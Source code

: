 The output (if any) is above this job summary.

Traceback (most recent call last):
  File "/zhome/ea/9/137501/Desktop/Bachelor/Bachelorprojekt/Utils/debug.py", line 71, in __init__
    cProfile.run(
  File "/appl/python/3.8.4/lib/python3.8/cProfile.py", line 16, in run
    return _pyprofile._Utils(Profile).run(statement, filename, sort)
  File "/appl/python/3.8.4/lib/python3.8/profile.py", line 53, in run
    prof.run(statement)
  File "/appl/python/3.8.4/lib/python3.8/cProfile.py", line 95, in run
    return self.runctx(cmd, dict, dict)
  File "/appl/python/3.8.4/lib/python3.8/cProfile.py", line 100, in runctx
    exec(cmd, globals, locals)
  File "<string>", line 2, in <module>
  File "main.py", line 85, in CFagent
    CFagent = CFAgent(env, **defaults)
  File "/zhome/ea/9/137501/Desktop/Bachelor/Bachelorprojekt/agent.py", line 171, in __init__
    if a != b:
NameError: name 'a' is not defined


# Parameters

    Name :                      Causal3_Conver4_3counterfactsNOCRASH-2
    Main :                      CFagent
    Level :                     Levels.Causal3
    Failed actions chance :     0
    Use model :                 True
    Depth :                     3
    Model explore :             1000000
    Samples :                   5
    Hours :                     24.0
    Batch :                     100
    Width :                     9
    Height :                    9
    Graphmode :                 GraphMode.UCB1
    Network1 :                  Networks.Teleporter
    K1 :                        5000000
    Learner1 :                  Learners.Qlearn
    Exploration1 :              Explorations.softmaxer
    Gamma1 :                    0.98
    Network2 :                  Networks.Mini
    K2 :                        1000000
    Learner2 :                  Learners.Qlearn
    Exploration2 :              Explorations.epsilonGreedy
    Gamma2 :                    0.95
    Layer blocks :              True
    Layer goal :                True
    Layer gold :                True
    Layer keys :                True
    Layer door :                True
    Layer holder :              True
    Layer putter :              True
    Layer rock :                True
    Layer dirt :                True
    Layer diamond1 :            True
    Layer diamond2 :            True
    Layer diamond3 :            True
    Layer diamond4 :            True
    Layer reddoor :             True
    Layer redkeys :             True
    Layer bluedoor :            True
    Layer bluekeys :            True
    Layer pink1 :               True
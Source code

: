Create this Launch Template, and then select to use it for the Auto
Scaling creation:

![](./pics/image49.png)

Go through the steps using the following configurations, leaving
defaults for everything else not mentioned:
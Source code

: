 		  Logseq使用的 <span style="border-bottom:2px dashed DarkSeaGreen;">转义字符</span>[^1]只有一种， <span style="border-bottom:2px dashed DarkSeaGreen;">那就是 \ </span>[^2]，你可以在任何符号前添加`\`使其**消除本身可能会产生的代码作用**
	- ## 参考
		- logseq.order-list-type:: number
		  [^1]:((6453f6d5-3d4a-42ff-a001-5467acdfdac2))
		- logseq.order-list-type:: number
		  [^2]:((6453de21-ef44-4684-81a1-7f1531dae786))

### Your objective
Please copy out the data above exactly.

### Task solution
Source code

: The output (if any) is above this job summary.

Traceback (most recent call last):
  File "/zhome/ea/9/137501/Desktop/Bachelor/Bachelorprojekt/Utils/debug.py", line 71, in __init__
    cProfile.run(
  File "/appl/python/3.8.4/lib/python3.8/cProfile.py", line 16, in run
    return _pyprofile._Utils(Profile).run(statement, filename, sort)
  File "/appl/python/3.8.4/lib/python3.8/profile.py", line 53, in run
    prof.run(statement)
  File "/appl/python/3.8.4/lib/python3.8/cProfile.py", line 95, in run
    return self.runctx(cmd, dict, dict)
  File "/appl/python/3.8.4/lib/python3.8/cProfile.py", line 100, in runctx
    exec(cmd, globals, locals)
  File "<string>", line 2, in <module>
  File "main.py", line 85, in CFagent
    CFagent = CFAgent(env, **defaults)
  File "/zhome/ea/9/137501/Desktop/Bachelor/Bachelorprojekt/agent.py", line 171, in __init__
    if a != b:
NameError: name 'a' is not defined


# Parameters

    Name :                      Causal3_Conver4_3counterfactsNOCRASH-2
    Main :                      CFagent
    Level :                     Levels.Causal3
    Failed actions chance :     0
    Use model :                 True
    Depth :                     3
    Model explore :             1000000
    Samples :                   5
    Hours :                     24.0
    Batch :                     100
    Width :                     9
    Height :                    9
    Graphmode :                 GraphMode.UCB1
    Network1 :                  Networks.Teleporter
    K1 :                        5000000
    Learner1 :                  Learners.Qlearn
    Exploration1 :              Explorations.softmaxer
    Gamma1 :                    0.98
    Network2 :                  Networks.Mini
    K2 :                        1000000
    Learner2 :                  Learners.Qlearn
    Exploration2 :              Explorations.epsilonGreedy
    Gamma2 :                    0.95
    Layer blocks :              True
    Layer goal :                True
    Layer gold :                True
    Layer keys :                True
    Layer door :                True
    Layer holder :              True
    Layer putter :              True
    Layer rock :                True
    Layer dirt :                True
    Layer diamond1 :            True
    Layer diamond2 :            True
    Layer diamond3 :            True
    Layer diamond4 :            True
    Layer reddoor :             True
    Layer redkeys :             True
    Layer bluedoor :            True
    Layer bluekeys :            True
    Layer pink1 :               True
Source code

:Create this Launch Template, and then select to use it for the Auto
Scaling creation:

![](./pics/image49.png)

Go through the steps using the following configurations, leaving
defaults for everything else not mentioned:
Source code

: 		  Logseq使用的 <span style="border-bottom:2px dashed DarkSeaGreen;">转义字符</span>[^1]只有一种， <span style="border-bottom:2px dashed DarkSeaGreen;">那就是 \ </span>[^2]，你可以在任何符号前添加`\`使其**消除本身可能会产生的代码作用**
	- ## 参考
		- logseq.order-list-type:: number
		  [^1]:((6453f6d5-3d4a-42ff-a001-5467acdfdac2))
		- logseq.order-list-type:: number
		  [^2]:((6453de21-ef44-4684-81a1-7f1531dae786))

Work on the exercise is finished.